Поле битвы представляло теперь очень беспорядочное и страшное зрелище. На левом фланге после отчаянной стычки предместье было охвачено пламенем, но это море огня не мешало врагам с ожесточением оспаривать друг у друга пылающие развалины. В центре французские войска, отбивая нападения многочисленного неприятеля, поддерживали такой непрерывный и дружный огонь, что вся вилла, залитая светом, сияла, словно венец мученика. На правом фланге исход битвы был сомнителен: то мятежники, то бургундцы одерживали верх, смотря по тому, откуда приходило подкрепление — из города или из арьергарда бургундской армии. Битва длилась три часа без перерыва, когда наконец стала заниматься заря, которую осаждавшие ждали с таким нетерпением. К этому времени неприятель стал, видимо, ослабевать, и с того места, где находилась вилла Людовика, раздался пушечный залп.

— Наконец-то орудия прибыли! — воскликнул Людовик. — Теперь мы удержим позицию, слава пречистой деве! Скачите и передайте от меня Дюнуа, — добавил он, обращаясь к Квентину и Меченому, — чтобы он двинул на правый фланг все войска, кроме небольшого отряда, необходимого для защиты виллы, и постарался отрезать этих тупоголовых жителей Льежа от города, откуда они получают все новые подкрепления.
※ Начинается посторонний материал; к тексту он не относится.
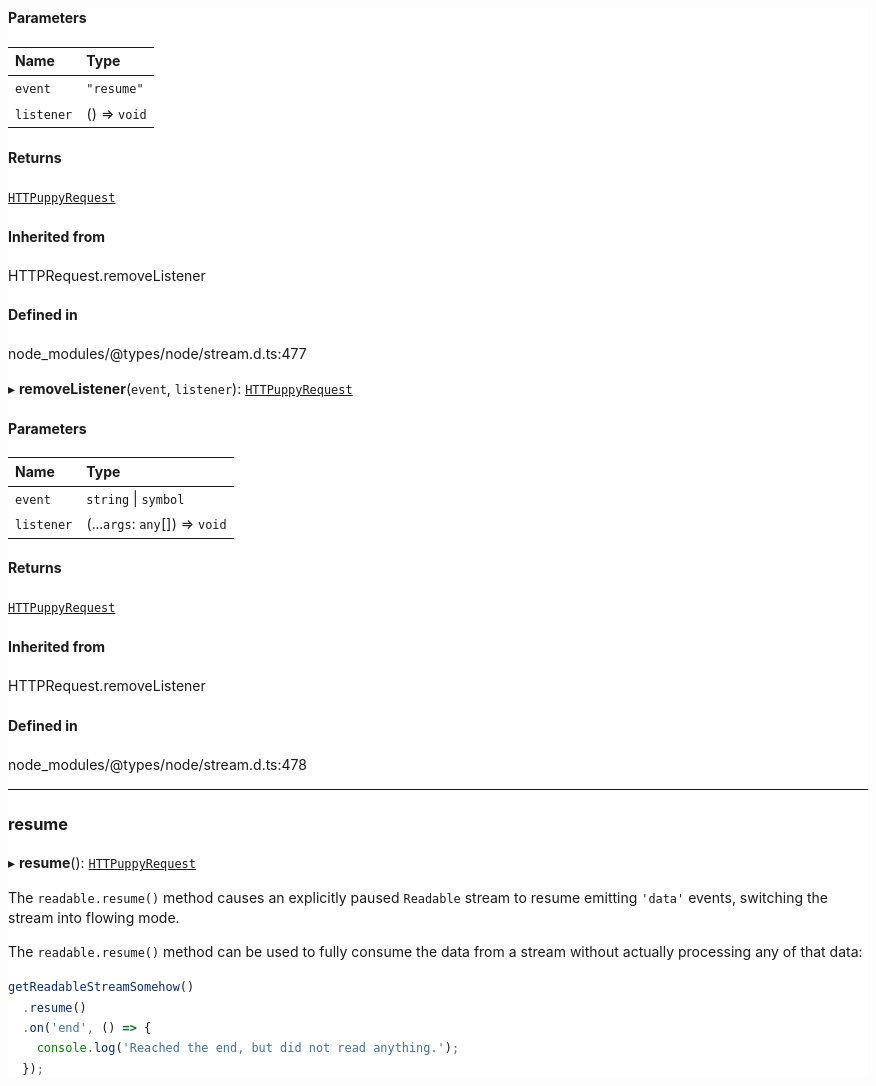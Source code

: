 #### Parameters

| Name | Type |
| :------ | :------ |
| `event` | ``"resume"`` |
| `listener` | () => `void` |

#### Returns

[`HTTPuppyRequest`](useServer.HTTPuppyRequest.md)

#### Inherited from

HTTPRequest.removeListener

#### Defined in

node_modules/@types/node/stream.d.ts:477

▸ **removeListener**(`event`, `listener`): [`HTTPuppyRequest`](useServer.HTTPuppyRequest.md)

#### Parameters

| Name | Type |
| :------ | :------ |
| `event` | `string` \| `symbol` |
| `listener` | (...`args`: `any`[]) => `void` |

#### Returns

[`HTTPuppyRequest`](useServer.HTTPuppyRequest.md)

#### Inherited from

HTTPRequest.removeListener

#### Defined in

node_modules/@types/node/stream.d.ts:478

___

### resume

▸ **resume**(): [`HTTPuppyRequest`](useServer.HTTPuppyRequest.md)

The `readable.resume()` method causes an explicitly paused `Readable` stream to
resume emitting `'data'` events, switching the stream into flowing mode.

The `readable.resume()` method can be used to fully consume the data from a
stream without actually processing any of that data:

```js
getReadableStreamSomehow()
  .resume()
  .on('end', () => {
    console.log('Reached the end, but did not read anything.');
  });
```
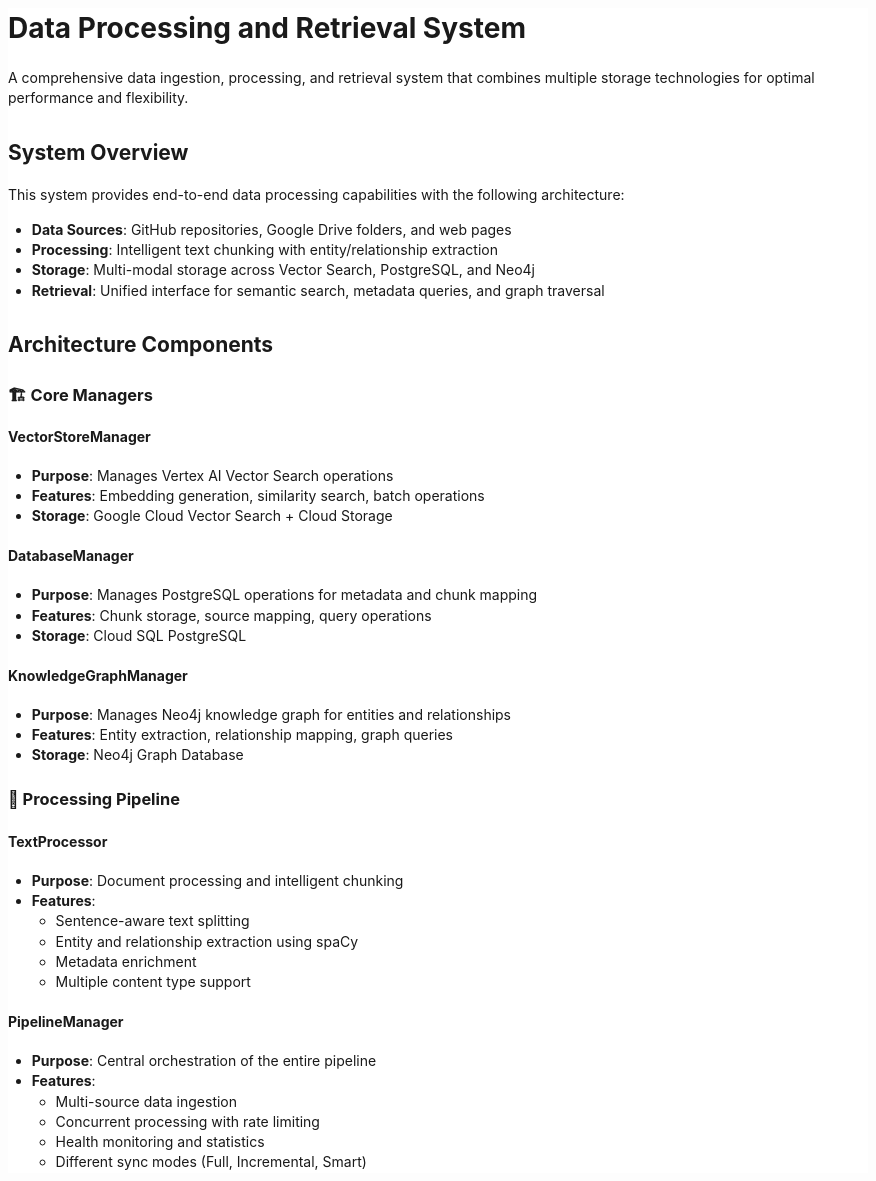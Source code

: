 # Data Processing and Retrieval System

A comprehensive data ingestion, processing, and retrieval system that combines multiple storage technologies for optimal performance and flexibility.

## System Overview

This system provides end-to-end data processing capabilities with the following architecture:

- **Data Sources**: GitHub repositories, Google Drive folders, and web pages
- **Processing**: Intelligent text chunking with entity/relationship extraction
- **Storage**: Multi-modal storage across Vector Search, PostgreSQL, and Neo4j
- **Retrieval**: Unified interface for semantic search, metadata queries, and graph traversal

## Architecture Components

### 🏗️ Core Managers

#### VectorStoreManager
- **Purpose**: Manages Vertex AI Vector Search operations
- **Features**: Embedding generation, similarity search, batch operations
- **Storage**: Google Cloud Vector Search + Cloud Storage

#### DatabaseManager  
- **Purpose**: Manages PostgreSQL operations for metadata and chunk mapping
- **Features**: Chunk storage, source mapping, query operations
- **Storage**: Cloud SQL PostgreSQL

#### KnowledgeGraphManager
- **Purpose**: Manages Neo4j knowledge graph for entities and relationships
- **Features**: Entity extraction, relationship mapping, graph queries
- **Storage**: Neo4j Graph Database

### 🔄 Processing Pipeline

#### TextProcessor
- **Purpose**: Document processing and intelligent chunking
- **Features**: 
  - Sentence-aware text splitting
  - Entity and relationship extraction using spaCy
  - Metadata enrichment
  - Multiple content type support

#### PipelineManager  
- **Purpose**: Central orchestration of the entire pipeline
- **Features**:
  - Multi-source data ingestion
  - Concurrent processing with rate limiting
  - Health monitoring and statistics
  - Different sync modes (Full, Incremental, Smart)
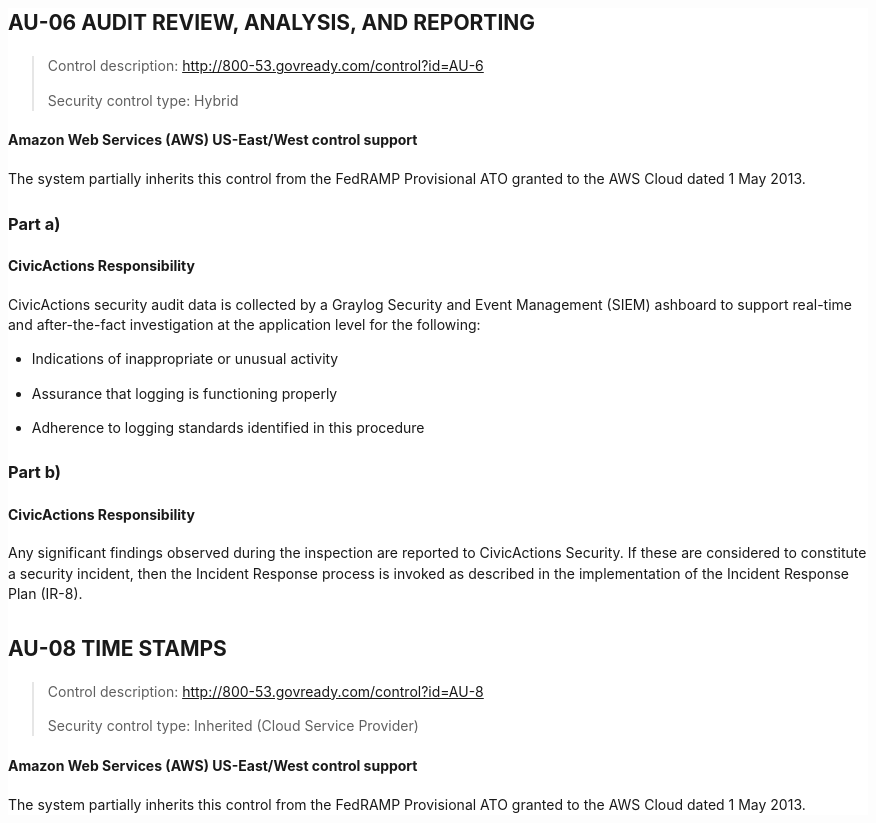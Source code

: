

## AU-06 AUDIT REVIEW, ANALYSIS, AND REPORTING

> Control description: <http://800-53.govready.com/control?id=AU-6>
> 
> 
> 
> Security control type: Hybrid


#### Amazon Web Services (AWS) US-East/West control support

The system partially inherits this control from the FedRAMP Provisional ATO granted to the AWS Cloud dated 1 May 2013.



### Part a)

#### CivicActions Responsibility

CivicActions security audit data is collected by a Graylog Security and Event Management (SIEM) ashboard to support real-time and after-the-fact investigation at the application level for the following:

* Indications of inappropriate or unusual activity

* Assurance that logging is functioning properly

* Adherence to logging standards identified in this procedure



### Part b)

#### CivicActions Responsibility

Any significant findings observed during the inspection are reported to CivicActions Security. If these are considered to constitute a security incident, then the Incident Response process is invoked as described in the implementation of the Incident Response Plan (IR-8).



## AU-08 TIME STAMPS

> Control description: <http://800-53.govready.com/control?id=AU-8>
> 
> 
> 
> Security control type: Inherited (Cloud Service Provider)


#### Amazon Web Services (AWS) US-East/West control support

The system partially inherits this control from the FedRAMP Provisional ATO granted to the AWS Cloud dated 1 May 2013.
Дядя с племянником поскакали к Дюнуа и Кроуфорду, которые с восторгом выслушали приказание короля, так как им давно уже надоело сидеть на месте. Минуту спустя оба, во главе отряда в двести молодых рыцарей с их свитой и оруженосцами и большей частью шотландской гвардии, двинулись вперед через поле, усеянное убитыми и ранеными, заходя с тыла к тому месту, где между главным отрядом мятежников и правым крылом бургундской армии шла жаркая схватка. Наступивший рассвет дал им возможность заметить, что из города вышло новое подкрепление.

— Клянусь небом, — обратился старый Кроуфорд к Дюнуа, — если бы я не видел тебя своими собственными глазами здесь, рядом со мной, я бы подумал, что это ты там, между этими разбойниками и горожанами, командуешь, размахивая палицей… Только там ты как будто немного покрупнее, чем на самом деле. Уверен ли ты, что это не твоя тень или двойник, как говорят фламандцы?

— Двойник? Какие глупости! — сказал Дюнуа. — Но я вижу там негодяя, осмелившегося украсить свой шлем и щит моим гербом. Такая дерзость не пройдет ему даром!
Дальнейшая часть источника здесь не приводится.